A major advantage of LiPo batteries was the ability to safely recharge the batteries without physically replacing them. Typically, LiPo batteries are charged with a specialized JST connector attached to a LiPo-specific charger. Since we recognized that people with visual impairments often struggle with messes of cables, we instead opted to pursue a wireless charging solution. Through the integration of the Qi charging receiver and PowerBoost 500C, blindsight can be charged simply by placing it on top of a generic Qi wireless charging pad. Qi is the industry standard wireless charging technology for smartphones and similar devices, so it was an obvious choice for our product.
Camera Improvements
A different problem we encountered with our MK1 prototype was that the camera’s Field of View (FOV) was very narrow. During our testing, we realized that the official Raspberry Pi camera we had originally purchased could only see objects that were already within reach of the blind user’s hand. Obviously, this made the object tracking functionality effectively useless. Through our upgraded SainSmart camera, however, the Raspberry Pi is able to track objects with a 160-degree FOV, more than double the initial view. This allows the user to point blindsight towards a cluttered table and be able to scan the entire desk at once, making our device much easier to use.

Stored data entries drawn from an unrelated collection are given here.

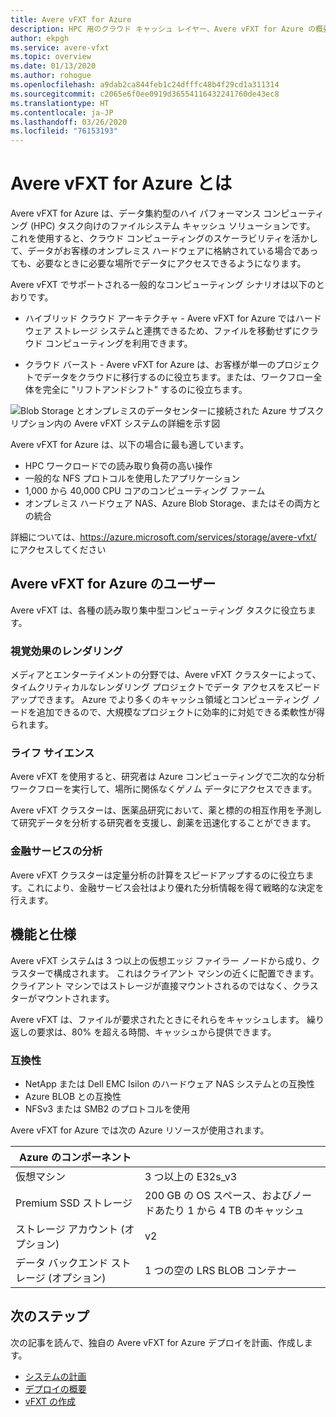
 ```yaml
---
title: Avere vFXT for Azure
description: HPC 用のクラウド キャッシュ レイヤー、Avere vFXT for Azure の概要
author: ekpgh
ms.service: avere-vfxt
ms.topic: overview
ms.date: 01/13/2020
ms.author: rohogue
ms.openlocfilehash: a9dab2ca844feb1c24dfffc48b4f29cd1a311314
ms.sourcegitcommit: c2065e6f0ee0919d36554116432241760de43ec8
ms.translationtype: HT
ms.contentlocale: ja-JP
ms.lasthandoff: 03/26/2020
ms.locfileid: "76153193"
---
```

# <a name="what-is-avere-vfxt-for-azure"></a>Avere vFXT for Azure とは

Avere vFXT for Azure は、データ集約型のハイ パフォーマンス コンピューティング (HPC) タスク向けのファイルシステム キャッシュ ソリューションです。 これを使用すると、クラウド コンピューティングのスケーラビリティを活かして、データがお客様のオンプレミス ハードウェアに格納されている場合であっても、必要なときに必要な場所でデータにアクセスできるようになります。

Avere vFXT でサポートされる一般的なコンピューティング シナリオは以下のとおりです。

* ハイブリッド クラウド アーキテクチャ - Avere vFXT for Azure ではハードウェア ストレージ システムと連携できるため、ファイルを移動せずにクラウド コンピューティングを利用できます。

* クラウド バースト - Avere vFXT for Azure は、お客様が単一のプロジェクトでデータをクラウドに移行するのに役立ちます。または、ワークフロー全体を完全に "リフトアンドシフト" するのに役立ちます。

![Blob Storage とオンプレミスのデータセンターに接続された Azure サブスクリプション内の Avere vFXT システムの詳細を示す図](media/avere-vfxt-hybrid.png)

Avere vFXT for Azure は、以下の場合に最も適しています。

* HPC ワークロードでの読み取り負荷の高い操作
* 一般的な NFS プロトコルを使用したアプリケーション
* 1,000 から 40,000 CPU コアのコンピューティング ファーム
* オンプレミス ハードウェア NAS、Azure Blob Storage、またはその両方との統合

詳細については、<https://azure.microsoft.com/services/storage/avere-vfxt/> にアクセスしてください

## <a name="who-uses-avere-vfxt-for-azure"></a>Avere vFXT for Azure のユーザー

Avere vFXT は、各種の読み取り集中型コンピューティング タスクに役立ちます。

### <a name="visual-effects-rendering"></a>視覚効果のレンダリング

メディアとエンターテイメントの分野では、Avere vFXT クラスターによって、タイムクリティカルなレンダリング プロジェクトでデータ アクセスをスピードアップできます。 Azure でより多くのキャッシュ領域とコンピューティング ノードを追加できるので、大規模なプロジェクトに効率的に対処できる柔軟性が得られます。

### <a name="life-sciences"></a>ライフ サイエンス

Avere vFXT を使用すると、研究者は Azure コンピューティングで二次的な分析ワークフローを実行して、場所に関係なくゲノム データにアクセスできます。

Avere vFXT クラスターは、医薬品研究において、薬と標的の相互作用を予測して研究データを分析する研究者を支援し、創薬を迅速化することができます。

### <a name="financial-services-analytics"></a>金融サービスの分析

Avere vFXT クラスターは定量分析の計算をスピードアップするのに役立ちます。これにより、金融サービス会社はより優れた分析情報を得て戦略的な決定を行えます。

## <a name="features-and-specifications"></a>機能と仕様

Avere vFXT システムは 3 つ以上の仮想エッジ ファイラー ノードから成り、クラスターで構成されます。 これはクライアント マシンの近くに配置できます。クライアント マシンではストレージが直接マウントされるのではなく、クラスターがマウントされます。

Avere vFXT は、ファイルが要求されたときにそれらをキャッシュします。 繰り返しの要求は、80% を超える時間、キャッシュから提供できます。

### <a name="compatibility"></a>互換性

* NetApp または Dell EMC Isilon のハードウェア NAS システムとの互換性
* Azure BLOB との互換性
* NFSv3 または SMB2 のプロトコルを使用

Avere vFXT for Azure では次の Azure リソースが使用されます。

|Azure のコンポーネント|   |
|----------|-----------|
|仮想マシン|3 つ以上の E32s_v3|
|Premium SSD ストレージ|200 GB の OS スペース、およびノードあたり 1 から 4 TB のキャッシュ |
|ストレージ アカウント (オプション) |v2|
|データ バックエンド ストレージ (オプション) | 1 つの空の LRS BLOB コンテナー |

## <a name="next-steps"></a>次のステップ

次の記事を読んで、独自の Avere vFXT for Azure デプロイを計画、作成します。

* [システムの計画](avere-vfxt-deploy-plan.md)
* [デプロイの概要](avere-vfxt-deploy-overview.md)
* [vFXT の作成](avere-vfxt-deploy.md)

Additional User Features Implementation
During our initial research of existing solutions, our team had recognized the issue of "app clutter" - the blind are often reliant on a multitude of apps that are each tailored to a singular and limited use-case, drastically detracting from the user experience. To address this better in our MK2, we focused on incorporating other standard features that a blind person would find useful.
Since not all text encountered in the real world is presented with a Braille equivalent, visually impaired individuals are often unable to read signs or posters bearing important information. By incorporating Optical Character Recognition ("OCR"), blindsight
can effectively translate text scanned by the camera into spoken words through the user's headphones.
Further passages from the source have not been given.